Tally up the lines below that contain the word "textbf" and give the total alone.
- Opening Delimiter -
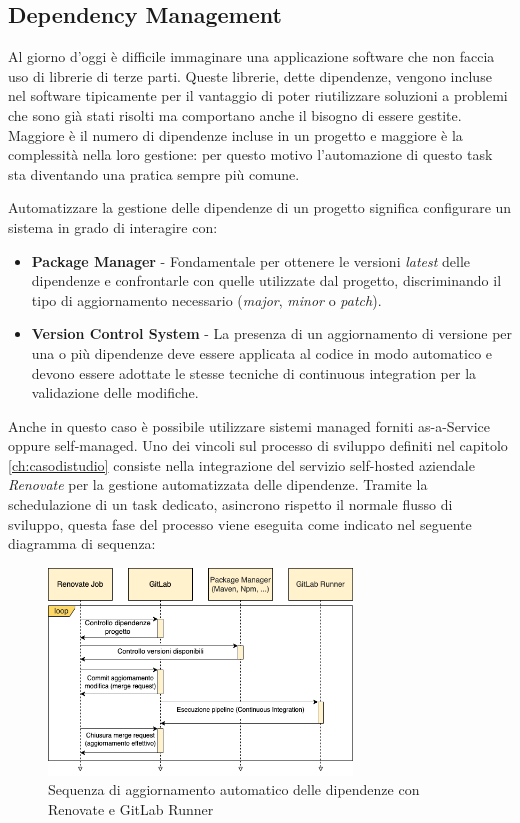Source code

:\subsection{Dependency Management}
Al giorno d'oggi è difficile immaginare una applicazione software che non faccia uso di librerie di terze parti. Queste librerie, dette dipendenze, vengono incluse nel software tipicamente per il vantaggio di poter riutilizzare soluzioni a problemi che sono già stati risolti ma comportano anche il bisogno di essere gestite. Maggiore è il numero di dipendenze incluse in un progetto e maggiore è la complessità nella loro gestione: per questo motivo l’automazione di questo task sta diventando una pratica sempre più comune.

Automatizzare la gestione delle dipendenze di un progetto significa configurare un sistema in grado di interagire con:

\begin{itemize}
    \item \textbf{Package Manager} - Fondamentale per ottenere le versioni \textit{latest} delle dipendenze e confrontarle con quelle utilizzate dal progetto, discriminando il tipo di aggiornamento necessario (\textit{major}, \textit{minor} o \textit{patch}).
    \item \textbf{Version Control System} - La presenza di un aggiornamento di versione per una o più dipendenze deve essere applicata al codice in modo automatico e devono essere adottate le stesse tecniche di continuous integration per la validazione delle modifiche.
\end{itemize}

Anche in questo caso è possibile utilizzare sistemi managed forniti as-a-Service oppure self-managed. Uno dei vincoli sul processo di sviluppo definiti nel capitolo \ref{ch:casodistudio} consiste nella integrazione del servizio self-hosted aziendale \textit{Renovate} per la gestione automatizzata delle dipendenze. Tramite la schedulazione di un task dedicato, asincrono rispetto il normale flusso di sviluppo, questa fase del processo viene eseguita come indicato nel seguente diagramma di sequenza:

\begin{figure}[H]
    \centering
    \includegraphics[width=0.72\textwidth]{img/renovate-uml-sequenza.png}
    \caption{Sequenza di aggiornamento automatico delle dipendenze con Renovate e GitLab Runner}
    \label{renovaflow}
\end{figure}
- Closing Delimiter -
### Exercise response:
2